* _Problem details_: Here are the records. Write out exactly the lines between the one holding "- *Modelos populares:*" and the one holding "- *Descrição:* Modelos", inclusive.

* _Data listing_:
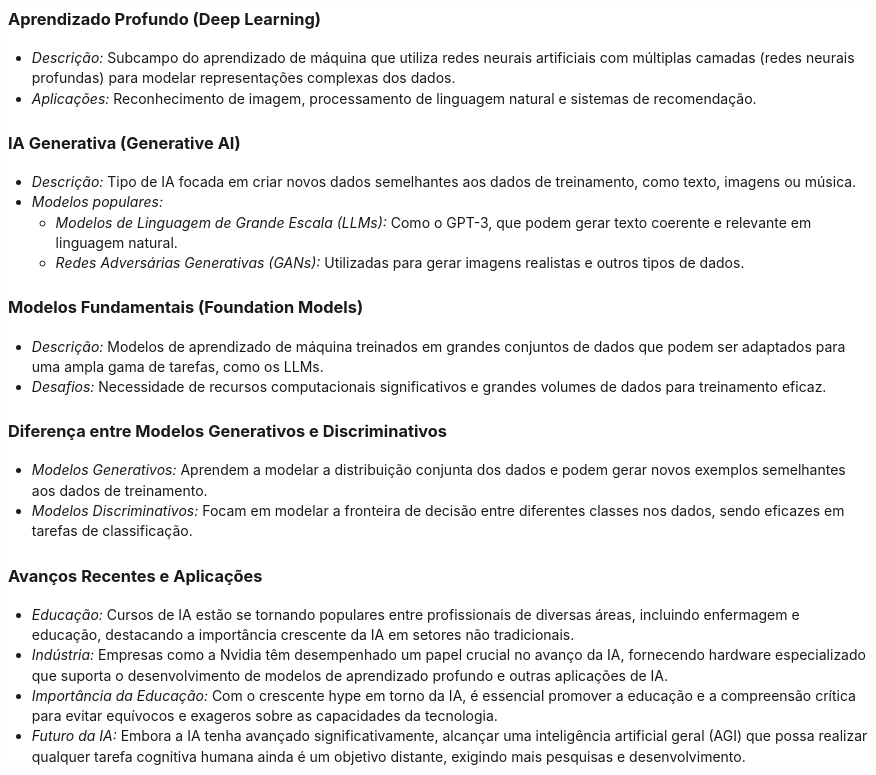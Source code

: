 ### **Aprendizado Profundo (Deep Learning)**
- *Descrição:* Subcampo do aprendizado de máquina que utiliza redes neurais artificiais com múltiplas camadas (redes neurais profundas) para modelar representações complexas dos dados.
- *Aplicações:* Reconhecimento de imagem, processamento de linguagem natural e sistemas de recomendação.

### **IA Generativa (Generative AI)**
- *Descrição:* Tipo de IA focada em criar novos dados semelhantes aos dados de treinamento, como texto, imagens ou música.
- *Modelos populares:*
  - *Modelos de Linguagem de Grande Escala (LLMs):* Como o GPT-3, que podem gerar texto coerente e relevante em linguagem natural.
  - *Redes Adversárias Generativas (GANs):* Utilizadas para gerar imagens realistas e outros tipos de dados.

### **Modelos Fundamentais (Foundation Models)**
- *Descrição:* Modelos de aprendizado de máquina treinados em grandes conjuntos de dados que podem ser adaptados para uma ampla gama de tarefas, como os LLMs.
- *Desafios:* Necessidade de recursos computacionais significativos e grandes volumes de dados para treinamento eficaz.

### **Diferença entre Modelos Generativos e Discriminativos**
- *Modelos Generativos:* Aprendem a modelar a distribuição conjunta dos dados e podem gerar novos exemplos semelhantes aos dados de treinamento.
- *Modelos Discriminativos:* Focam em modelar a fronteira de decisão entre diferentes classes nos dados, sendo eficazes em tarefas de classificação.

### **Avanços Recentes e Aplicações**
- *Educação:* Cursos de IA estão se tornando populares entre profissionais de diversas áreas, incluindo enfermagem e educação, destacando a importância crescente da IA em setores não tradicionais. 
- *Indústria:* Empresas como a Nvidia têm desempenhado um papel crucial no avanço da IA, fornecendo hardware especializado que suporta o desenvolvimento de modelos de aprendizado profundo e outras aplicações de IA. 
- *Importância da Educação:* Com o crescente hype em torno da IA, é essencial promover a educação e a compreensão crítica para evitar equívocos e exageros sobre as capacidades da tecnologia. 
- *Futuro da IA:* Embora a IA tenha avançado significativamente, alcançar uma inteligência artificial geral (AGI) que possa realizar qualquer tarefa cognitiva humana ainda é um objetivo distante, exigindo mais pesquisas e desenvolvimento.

* * *

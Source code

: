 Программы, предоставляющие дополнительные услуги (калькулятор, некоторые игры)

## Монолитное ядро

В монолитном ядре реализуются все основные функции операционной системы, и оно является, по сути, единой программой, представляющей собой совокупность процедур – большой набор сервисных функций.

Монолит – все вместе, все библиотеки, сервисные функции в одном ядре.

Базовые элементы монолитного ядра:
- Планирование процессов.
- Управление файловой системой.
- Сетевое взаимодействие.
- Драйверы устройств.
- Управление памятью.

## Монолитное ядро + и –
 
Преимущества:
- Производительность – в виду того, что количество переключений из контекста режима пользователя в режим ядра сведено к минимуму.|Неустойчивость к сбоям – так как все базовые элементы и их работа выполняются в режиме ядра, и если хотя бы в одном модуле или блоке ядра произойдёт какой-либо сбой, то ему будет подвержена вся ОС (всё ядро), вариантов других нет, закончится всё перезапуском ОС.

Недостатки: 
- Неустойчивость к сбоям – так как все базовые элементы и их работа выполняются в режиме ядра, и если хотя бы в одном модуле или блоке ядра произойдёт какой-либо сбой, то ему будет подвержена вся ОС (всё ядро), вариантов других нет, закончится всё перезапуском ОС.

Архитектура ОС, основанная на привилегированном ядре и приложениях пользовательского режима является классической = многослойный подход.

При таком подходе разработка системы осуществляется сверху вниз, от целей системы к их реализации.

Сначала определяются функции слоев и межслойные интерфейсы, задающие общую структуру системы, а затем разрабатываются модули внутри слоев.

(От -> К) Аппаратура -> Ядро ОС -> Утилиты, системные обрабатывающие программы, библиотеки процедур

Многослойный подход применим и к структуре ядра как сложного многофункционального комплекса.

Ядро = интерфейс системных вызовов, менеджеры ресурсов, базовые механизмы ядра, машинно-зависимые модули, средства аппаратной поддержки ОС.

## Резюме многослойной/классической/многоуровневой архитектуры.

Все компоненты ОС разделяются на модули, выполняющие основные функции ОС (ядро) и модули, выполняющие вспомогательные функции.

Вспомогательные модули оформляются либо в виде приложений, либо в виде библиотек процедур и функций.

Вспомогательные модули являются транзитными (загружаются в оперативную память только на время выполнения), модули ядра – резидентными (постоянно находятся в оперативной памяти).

* _Output for this task_:
- *Modelos populares:*
  - *Modelos de Linguagem de Grande Escala (LLMs):* Como o GPT-3, que podem gerar texto coerente e relevante em linguagem natural.
  - *Redes Adversárias Generativas (GANs):* Utilizadas para gerar imagens realistas e outros tipos de dados.

### **Modelos Fundamentais (Foundation Models)**
- *Descrição:* Modelos de aprendizado de máquina treinados em grandes conjuntos de dados que podem ser adaptados para uma ampla gama de tarefas, como os LLMs.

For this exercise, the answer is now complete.